◆ **WORK ORDER**
Track down each line below containing the string "formula" and copy it.

Top of THE RECORDS

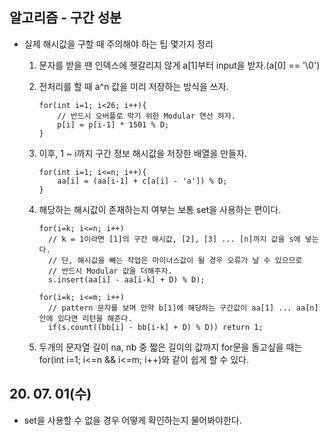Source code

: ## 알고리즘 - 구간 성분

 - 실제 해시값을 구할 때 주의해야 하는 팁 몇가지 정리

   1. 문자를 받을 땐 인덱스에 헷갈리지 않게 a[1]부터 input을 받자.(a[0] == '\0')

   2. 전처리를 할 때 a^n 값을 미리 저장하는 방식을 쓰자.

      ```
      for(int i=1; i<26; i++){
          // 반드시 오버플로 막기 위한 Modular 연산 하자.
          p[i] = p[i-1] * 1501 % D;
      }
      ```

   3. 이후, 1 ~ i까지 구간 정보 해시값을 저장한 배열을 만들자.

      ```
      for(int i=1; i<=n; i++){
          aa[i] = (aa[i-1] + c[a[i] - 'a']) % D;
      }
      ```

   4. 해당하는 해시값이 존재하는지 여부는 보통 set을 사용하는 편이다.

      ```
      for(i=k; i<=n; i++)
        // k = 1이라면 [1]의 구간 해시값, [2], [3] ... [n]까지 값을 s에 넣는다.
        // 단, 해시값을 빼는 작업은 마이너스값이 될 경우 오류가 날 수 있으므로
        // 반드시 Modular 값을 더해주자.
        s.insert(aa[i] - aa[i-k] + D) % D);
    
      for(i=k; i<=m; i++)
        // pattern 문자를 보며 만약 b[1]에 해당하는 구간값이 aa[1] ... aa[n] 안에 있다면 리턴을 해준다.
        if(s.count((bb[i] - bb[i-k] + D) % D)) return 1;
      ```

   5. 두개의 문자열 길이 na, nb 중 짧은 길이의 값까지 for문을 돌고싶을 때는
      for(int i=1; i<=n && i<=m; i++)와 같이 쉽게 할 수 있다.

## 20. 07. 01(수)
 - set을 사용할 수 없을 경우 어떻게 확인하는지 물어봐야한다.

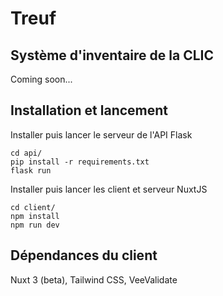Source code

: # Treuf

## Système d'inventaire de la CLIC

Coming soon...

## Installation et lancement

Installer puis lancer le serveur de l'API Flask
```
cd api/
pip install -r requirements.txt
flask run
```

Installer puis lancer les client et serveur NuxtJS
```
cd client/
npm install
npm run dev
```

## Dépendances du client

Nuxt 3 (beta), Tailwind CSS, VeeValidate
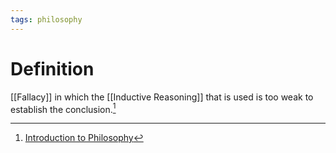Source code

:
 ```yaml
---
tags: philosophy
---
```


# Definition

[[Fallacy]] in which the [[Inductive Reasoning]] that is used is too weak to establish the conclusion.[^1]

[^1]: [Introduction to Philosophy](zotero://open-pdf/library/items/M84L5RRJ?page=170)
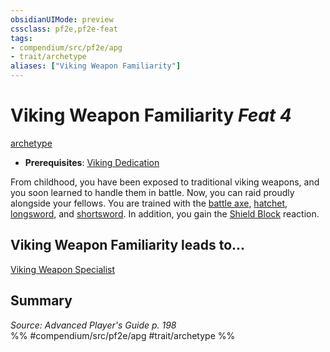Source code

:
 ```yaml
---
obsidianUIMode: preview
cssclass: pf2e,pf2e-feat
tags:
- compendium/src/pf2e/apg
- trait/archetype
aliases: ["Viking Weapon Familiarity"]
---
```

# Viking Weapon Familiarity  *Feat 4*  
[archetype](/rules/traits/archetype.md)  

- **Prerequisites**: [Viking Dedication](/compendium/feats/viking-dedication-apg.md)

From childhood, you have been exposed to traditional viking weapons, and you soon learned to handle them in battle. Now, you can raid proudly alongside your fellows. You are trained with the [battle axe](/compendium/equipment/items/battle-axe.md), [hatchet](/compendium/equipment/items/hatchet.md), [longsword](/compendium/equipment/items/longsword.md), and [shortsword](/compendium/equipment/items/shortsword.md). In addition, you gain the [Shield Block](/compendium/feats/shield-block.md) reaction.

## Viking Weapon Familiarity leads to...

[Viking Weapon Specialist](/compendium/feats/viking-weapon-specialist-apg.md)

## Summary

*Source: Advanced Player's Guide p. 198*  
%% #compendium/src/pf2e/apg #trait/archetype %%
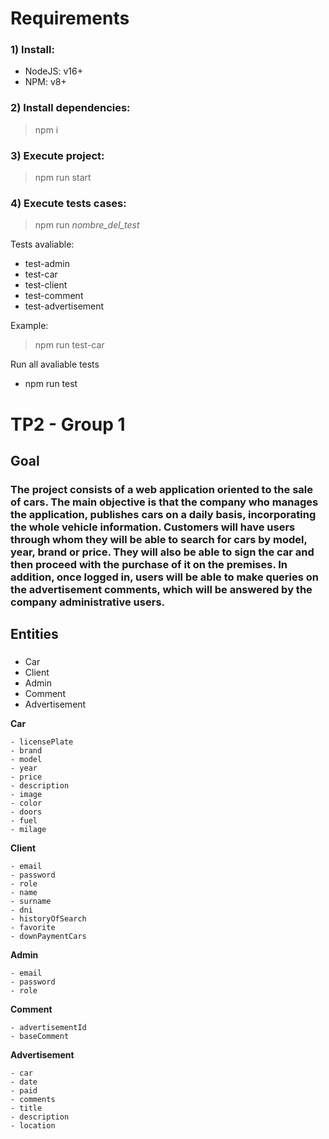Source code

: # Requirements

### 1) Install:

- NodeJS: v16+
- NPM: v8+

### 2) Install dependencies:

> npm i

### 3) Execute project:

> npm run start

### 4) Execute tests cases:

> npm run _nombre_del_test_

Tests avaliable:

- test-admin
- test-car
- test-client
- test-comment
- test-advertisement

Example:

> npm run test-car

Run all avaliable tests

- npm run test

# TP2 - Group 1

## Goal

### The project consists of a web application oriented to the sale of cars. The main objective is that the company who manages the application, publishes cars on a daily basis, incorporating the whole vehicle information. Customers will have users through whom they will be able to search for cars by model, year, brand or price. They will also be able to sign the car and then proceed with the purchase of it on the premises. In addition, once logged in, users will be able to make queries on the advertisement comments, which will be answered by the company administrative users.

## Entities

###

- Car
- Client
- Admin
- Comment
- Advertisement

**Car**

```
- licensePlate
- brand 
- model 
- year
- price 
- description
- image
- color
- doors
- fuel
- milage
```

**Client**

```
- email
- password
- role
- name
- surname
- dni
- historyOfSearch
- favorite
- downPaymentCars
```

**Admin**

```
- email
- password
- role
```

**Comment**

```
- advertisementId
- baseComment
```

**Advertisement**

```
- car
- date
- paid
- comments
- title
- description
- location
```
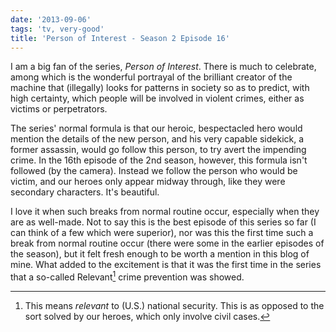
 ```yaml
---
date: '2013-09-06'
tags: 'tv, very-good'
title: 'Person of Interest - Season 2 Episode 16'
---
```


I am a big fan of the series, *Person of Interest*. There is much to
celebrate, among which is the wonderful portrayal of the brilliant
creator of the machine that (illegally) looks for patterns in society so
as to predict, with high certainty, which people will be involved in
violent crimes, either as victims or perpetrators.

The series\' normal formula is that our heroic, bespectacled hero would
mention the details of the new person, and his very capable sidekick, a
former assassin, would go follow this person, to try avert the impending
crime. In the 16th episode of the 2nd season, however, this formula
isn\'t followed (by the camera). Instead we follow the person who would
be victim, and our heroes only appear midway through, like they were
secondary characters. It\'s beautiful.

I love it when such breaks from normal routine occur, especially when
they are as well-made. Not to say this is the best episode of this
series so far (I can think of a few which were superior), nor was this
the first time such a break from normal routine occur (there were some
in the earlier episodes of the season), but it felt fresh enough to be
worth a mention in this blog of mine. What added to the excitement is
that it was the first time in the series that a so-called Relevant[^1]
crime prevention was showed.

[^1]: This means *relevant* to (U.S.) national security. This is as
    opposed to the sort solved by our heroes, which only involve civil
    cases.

Bottom of THE RECORDS

◆ **EXERCISE OUTPUT**
The series\' normal formula is that our heroic, bespectacled hero would
crime. In the 16th episode of the 2nd season, however, this formula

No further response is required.